**Activity:** For the records below, print every one exactly, with nothing dropped.
BEGIN The data
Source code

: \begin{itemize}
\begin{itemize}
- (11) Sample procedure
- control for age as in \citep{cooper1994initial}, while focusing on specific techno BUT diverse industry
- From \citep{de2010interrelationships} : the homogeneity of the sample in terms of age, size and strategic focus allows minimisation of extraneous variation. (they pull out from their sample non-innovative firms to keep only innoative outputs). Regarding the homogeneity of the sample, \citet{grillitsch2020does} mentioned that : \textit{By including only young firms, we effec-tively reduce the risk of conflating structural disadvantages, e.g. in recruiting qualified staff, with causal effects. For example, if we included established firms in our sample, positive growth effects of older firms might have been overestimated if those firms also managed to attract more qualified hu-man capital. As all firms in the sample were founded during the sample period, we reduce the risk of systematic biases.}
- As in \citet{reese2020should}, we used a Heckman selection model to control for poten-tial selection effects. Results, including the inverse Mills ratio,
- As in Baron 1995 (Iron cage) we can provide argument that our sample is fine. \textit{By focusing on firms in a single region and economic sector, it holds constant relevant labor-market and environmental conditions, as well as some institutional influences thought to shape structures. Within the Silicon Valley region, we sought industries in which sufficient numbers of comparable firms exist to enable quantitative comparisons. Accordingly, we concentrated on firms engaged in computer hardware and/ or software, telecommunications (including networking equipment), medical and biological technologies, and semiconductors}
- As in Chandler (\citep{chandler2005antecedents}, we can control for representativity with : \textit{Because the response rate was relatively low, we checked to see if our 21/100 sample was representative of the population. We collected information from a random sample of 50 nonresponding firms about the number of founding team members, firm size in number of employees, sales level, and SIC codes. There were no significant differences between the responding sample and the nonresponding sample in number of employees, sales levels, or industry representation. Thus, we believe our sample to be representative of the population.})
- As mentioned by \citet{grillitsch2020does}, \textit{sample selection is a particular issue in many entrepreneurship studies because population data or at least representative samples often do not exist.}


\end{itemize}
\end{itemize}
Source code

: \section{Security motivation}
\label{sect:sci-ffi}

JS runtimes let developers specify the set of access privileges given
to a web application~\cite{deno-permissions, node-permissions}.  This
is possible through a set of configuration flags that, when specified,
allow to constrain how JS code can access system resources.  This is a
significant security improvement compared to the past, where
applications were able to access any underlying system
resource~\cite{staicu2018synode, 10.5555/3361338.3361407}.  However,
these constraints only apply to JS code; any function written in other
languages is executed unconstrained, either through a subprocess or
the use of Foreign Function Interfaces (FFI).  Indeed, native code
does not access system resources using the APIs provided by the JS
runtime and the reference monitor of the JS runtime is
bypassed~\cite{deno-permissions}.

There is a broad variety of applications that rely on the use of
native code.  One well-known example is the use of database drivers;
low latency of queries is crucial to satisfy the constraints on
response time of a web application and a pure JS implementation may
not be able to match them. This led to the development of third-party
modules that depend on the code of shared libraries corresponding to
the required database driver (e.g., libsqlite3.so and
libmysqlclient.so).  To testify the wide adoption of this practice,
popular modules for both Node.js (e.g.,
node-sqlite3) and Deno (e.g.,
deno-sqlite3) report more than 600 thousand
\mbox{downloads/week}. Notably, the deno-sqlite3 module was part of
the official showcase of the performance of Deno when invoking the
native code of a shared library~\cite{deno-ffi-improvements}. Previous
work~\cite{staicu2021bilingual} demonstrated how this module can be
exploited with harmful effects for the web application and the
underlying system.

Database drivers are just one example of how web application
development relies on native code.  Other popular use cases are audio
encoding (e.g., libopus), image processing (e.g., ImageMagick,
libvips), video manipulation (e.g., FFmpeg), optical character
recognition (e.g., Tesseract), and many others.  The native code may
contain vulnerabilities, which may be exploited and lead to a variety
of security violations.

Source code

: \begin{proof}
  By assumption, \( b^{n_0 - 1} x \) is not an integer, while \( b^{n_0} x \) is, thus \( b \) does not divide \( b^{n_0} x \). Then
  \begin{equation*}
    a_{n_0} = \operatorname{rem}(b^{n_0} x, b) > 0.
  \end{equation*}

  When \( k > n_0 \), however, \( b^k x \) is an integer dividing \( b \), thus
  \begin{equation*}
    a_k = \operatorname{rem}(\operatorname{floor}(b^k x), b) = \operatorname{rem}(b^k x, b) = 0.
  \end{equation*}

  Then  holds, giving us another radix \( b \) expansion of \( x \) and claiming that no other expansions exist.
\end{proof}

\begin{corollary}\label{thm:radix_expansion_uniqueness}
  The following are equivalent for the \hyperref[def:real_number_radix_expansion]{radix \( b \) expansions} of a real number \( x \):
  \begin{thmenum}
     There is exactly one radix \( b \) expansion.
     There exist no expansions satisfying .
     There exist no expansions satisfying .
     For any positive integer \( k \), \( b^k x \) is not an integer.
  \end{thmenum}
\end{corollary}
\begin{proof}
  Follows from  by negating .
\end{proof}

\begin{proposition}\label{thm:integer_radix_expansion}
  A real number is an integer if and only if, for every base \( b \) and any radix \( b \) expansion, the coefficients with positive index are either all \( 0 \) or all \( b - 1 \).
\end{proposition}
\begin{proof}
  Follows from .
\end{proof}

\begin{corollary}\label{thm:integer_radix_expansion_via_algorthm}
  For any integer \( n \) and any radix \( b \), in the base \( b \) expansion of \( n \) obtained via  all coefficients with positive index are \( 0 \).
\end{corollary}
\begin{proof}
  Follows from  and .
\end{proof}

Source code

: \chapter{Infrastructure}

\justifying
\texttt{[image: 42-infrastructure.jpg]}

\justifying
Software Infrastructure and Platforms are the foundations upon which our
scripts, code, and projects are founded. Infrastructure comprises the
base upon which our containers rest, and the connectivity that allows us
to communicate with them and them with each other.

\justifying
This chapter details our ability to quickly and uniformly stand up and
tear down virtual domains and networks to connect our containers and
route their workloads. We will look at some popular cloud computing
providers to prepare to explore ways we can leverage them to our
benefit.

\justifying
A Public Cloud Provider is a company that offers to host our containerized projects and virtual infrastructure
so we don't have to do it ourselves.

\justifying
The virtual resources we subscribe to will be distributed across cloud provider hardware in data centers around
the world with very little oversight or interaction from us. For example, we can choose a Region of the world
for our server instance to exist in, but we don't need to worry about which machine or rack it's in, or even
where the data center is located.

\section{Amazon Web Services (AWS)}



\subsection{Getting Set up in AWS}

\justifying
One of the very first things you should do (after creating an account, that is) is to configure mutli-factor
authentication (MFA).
END The data
**Expected answer:**
Source code

: \begin{itemize}
\begin{itemize}
- (11) Sample procedure
- control for age as in \citep{cooper1994initial}, while focusing on specific techno BUT diverse industry
- From \citep{de2010interrelationships} : the homogeneity of the sample in terms of age, size and strategic focus allows minimisation of extraneous variation. (they pull out from their sample non-innovative firms to keep only innoative outputs). Regarding the homogeneity of the sample, \citet{grillitsch2020does} mentioned that : \textit{By including only young firms, we effec-tively reduce the risk of conflating structural disadvantages, e.g. in recruiting qualified staff, with causal effects. For example, if we included established firms in our sample, positive growth effects of older firms might have been overestimated if those firms also managed to attract more qualified hu-man capital. As all firms in the sample were founded during the sample period, we reduce the risk of systematic biases.}
- As in \citet{reese2020should}, we used a Heckman selection model to control for poten-tial selection effects. Results, including the inverse Mills ratio,
- As in Baron 1995 (Iron cage) we can provide argument that our sample is fine. \textit{By focusing on firms in a single region and economic sector, it holds constant relevant labor-market and environmental conditions, as well as some institutional influences thought to shape structures. Within the Silicon Valley region, we sought industries in which sufficient numbers of comparable firms exist to enable quantitative comparisons. Accordingly, we concentrated on firms engaged in computer hardware and/ or software, telecommunications (including networking equipment), medical and biological technologies, and semiconductors}
- As in Chandler (\citep{chandler2005antecedents}, we can control for representativity with : \textit{Because the response rate was relatively low, we checked to see if our 21/100 sample was representative of the population. We collected information from a random sample of 50 nonresponding firms about the number of founding team members, firm size in number of employees, sales level, and SIC codes. There were no significant differences between the responding sample and the nonresponding sample in number of employees, sales levels, or industry representation. Thus, we believe our sample to be representative of the population.})
- As mentioned by \citet{grillitsch2020does}, \textit{sample selection is a particular issue in many entrepreneurship studies because population data or at least representative samples often do not exist.}


\end{itemize}
\end{itemize}
Source code

: \section{Security motivation}
\label{sect:sci-ffi}

JS runtimes let developers specify the set of access privileges given
to a web application~\cite{deno-permissions, node-permissions}.  This
is possible through a set of configuration flags that, when specified,
allow to constrain how JS code can access system resources.  This is a
significant security improvement compared to the past, where
applications were able to access any underlying system
resource~\cite{staicu2018synode, 10.5555/3361338.3361407}.  However,
these constraints only apply to JS code; any function written in other
languages is executed unconstrained, either through a subprocess or
the use of Foreign Function Interfaces (FFI).  Indeed, native code
does not access system resources using the APIs provided by the JS
runtime and the reference monitor of the JS runtime is
bypassed~\cite{deno-permissions}.

There is a broad variety of applications that rely on the use of
native code.  One well-known example is the use of database drivers;
low latency of queries is crucial to satisfy the constraints on
response time of a web application and a pure JS implementation may
not be able to match them. This led to the development of third-party
modules that depend on the code of shared libraries corresponding to
the required database driver (e.g., libsqlite3.so and
libmysqlclient.so).  To testify the wide adoption of this practice,
popular modules for both Node.js (e.g.,
node-sqlite3) and Deno (e.g.,
deno-sqlite3) report more than 600 thousand
\mbox{downloads/week}. Notably, the deno-sqlite3 module was part of
the official showcase of the performance of Deno when invoking the
native code of a shared library~\cite{deno-ffi-improvements}. Previous
work~\cite{staicu2021bilingual} demonstrated how this module can be
exploited with harmful effects for the web application and the
underlying system.

Database drivers are just one example of how web application
development relies on native code.  Other popular use cases are audio
encoding (e.g., libopus), image processing (e.g., ImageMagick,
libvips), video manipulation (e.g., FFmpeg), optical character
recognition (e.g., Tesseract), and many others.  The native code may
contain vulnerabilities, which may be exploited and lead to a variety
of security violations.

Source code

: \begin{proof}
  By assumption, \( b^{n_0 - 1} x \) is not an integer, while \( b^{n_0} x \) is, thus \( b \) does not divide \( b^{n_0} x \). Then
  \begin{equation*}
    a_{n_0} = \operatorname{rem}(b^{n_0} x, b) > 0.
  \end{equation*}

  When \( k > n_0 \), however, \( b^k x \) is an integer dividing \( b \), thus
  \begin{equation*}
    a_k = \operatorname{rem}(\operatorname{floor}(b^k x), b) = \operatorname{rem}(b^k x, b) = 0.
  \end{equation*}

  Then  holds, giving us another radix \( b \) expansion of \( x \) and claiming that no other expansions exist.
\end{proof}

\begin{corollary}\label{thm:radix_expansion_uniqueness}
  The following are equivalent for the \hyperref[def:real_number_radix_expansion]{radix \( b \) expansions} of a real number \( x \):
  \begin{thmenum}
     There is exactly one radix \( b \) expansion.
     There exist no expansions satisfying .
     There exist no expansions satisfying .
     For any positive integer \( k \), \( b^k x \) is not an integer.
  \end{thmenum}
\end{corollary}
\begin{proof}
  Follows from  by negating .
\end{proof}

\begin{proposition}\label{thm:integer_radix_expansion}
  A real number is an integer if and only if, for every base \( b \) and any radix \( b \) expansion, the coefficients with positive index are either all \( 0 \) or all \( b - 1 \).
\end{proposition}
\begin{proof}
  Follows from .
\end{proof}

\begin{corollary}\label{thm:integer_radix_expansion_via_algorthm}
  For any integer \( n \) and any radix \( b \), in the base \( b \) expansion of \( n \) obtained via  all coefficients with positive index are \( 0 \).
\end{corollary}
\begin{proof}
  Follows from  and .
\end{proof}

Source code

: \chapter{Infrastructure}

\justifying
\texttt{[image: 42-infrastructure.jpg]}

\justifying
Software Infrastructure and Platforms are the foundations upon which our
scripts, code, and projects are founded. Infrastructure comprises the
base upon which our containers rest, and the connectivity that allows us
to communicate with them and them with each other.

\justifying
This chapter details our ability to quickly and uniformly stand up and
tear down virtual domains and networks to connect our containers and
route their workloads. We will look at some popular cloud computing
providers to prepare to explore ways we can leverage them to our
benefit.

\justifying
A Public Cloud Provider is a company that offers to host our containerized projects and virtual infrastructure
so we don't have to do it ourselves.

\justifying
The virtual resources we subscribe to will be distributed across cloud provider hardware in data centers around
the world with very little oversight or interaction from us. For example, we can choose a Region of the world
for our server instance to exist in, but we don't need to worry about which machine or rack it's in, or even
where the data center is located.

\section{Amazon Web Services (AWS)}



\subsection{Getting Set up in AWS}

\justifying
One of the very first things you should do (after creating an account, that is) is to configure mutli-factor
authentication (MFA).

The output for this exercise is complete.